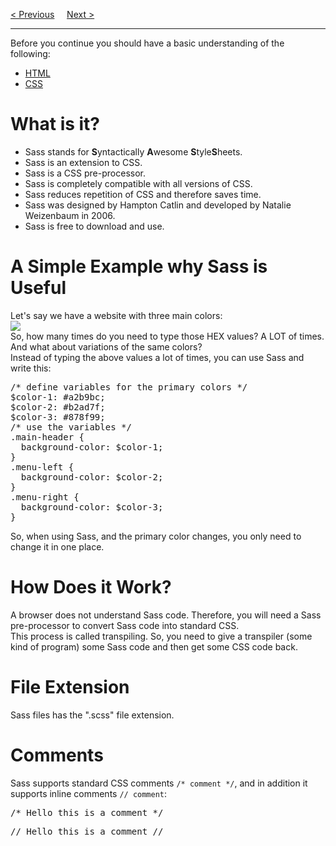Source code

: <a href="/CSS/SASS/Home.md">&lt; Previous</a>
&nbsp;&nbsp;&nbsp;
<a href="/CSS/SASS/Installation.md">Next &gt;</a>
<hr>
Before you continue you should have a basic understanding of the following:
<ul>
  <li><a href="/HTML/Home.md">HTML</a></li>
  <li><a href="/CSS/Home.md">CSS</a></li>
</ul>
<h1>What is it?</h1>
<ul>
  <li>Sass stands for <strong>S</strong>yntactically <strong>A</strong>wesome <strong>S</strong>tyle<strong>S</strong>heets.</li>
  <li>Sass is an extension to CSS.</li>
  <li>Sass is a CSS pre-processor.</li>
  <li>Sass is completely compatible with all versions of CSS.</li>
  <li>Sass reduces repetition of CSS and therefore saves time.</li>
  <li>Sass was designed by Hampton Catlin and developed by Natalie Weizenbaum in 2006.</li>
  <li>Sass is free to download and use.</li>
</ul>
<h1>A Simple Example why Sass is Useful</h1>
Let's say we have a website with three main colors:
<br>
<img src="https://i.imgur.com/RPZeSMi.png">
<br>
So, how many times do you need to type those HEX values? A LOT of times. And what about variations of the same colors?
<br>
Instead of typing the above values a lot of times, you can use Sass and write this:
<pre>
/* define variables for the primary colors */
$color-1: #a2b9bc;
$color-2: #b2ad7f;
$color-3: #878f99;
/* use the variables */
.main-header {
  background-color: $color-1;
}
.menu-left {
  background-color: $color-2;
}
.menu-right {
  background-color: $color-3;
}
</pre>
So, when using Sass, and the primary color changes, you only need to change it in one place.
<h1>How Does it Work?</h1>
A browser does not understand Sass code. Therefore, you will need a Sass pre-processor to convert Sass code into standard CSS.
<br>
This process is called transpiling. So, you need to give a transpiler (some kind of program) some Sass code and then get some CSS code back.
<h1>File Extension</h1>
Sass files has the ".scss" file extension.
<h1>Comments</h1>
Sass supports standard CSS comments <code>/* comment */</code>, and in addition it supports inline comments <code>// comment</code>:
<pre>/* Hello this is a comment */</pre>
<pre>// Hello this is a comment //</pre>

▶ What this task involves:
Exactly the lines from the one with "background-color: $color-1;" through the end of the entries, both included, should be written out, and no others.

▶ Response:
  background-color: $color-1;
}
.menu-left {
  background-color: $color-2;
}
.menu-right {
  background-color: $color-3;
}
</pre>
So, when using Sass, and the primary color changes, you only need to change it in one place.
<h1>How Does it Work?</h1>
A browser does not understand Sass code. Therefore, you will need a Sass pre-processor to convert Sass code into standard CSS.
<br>
This process is called transpiling. So, you need to give a transpiler (some kind of program) some Sass code and then get some CSS code back.
<h1>File Extension</h1>
Sass files has the ".scss" file extension.
<h1>Comments</h1>
Sass supports standard CSS comments <code>/* comment */</code>, and in addition it supports inline comments <code>// comment</code>:
<pre>/* Hello this is a comment */</pre>
<pre>// Hello this is a comment //</pre>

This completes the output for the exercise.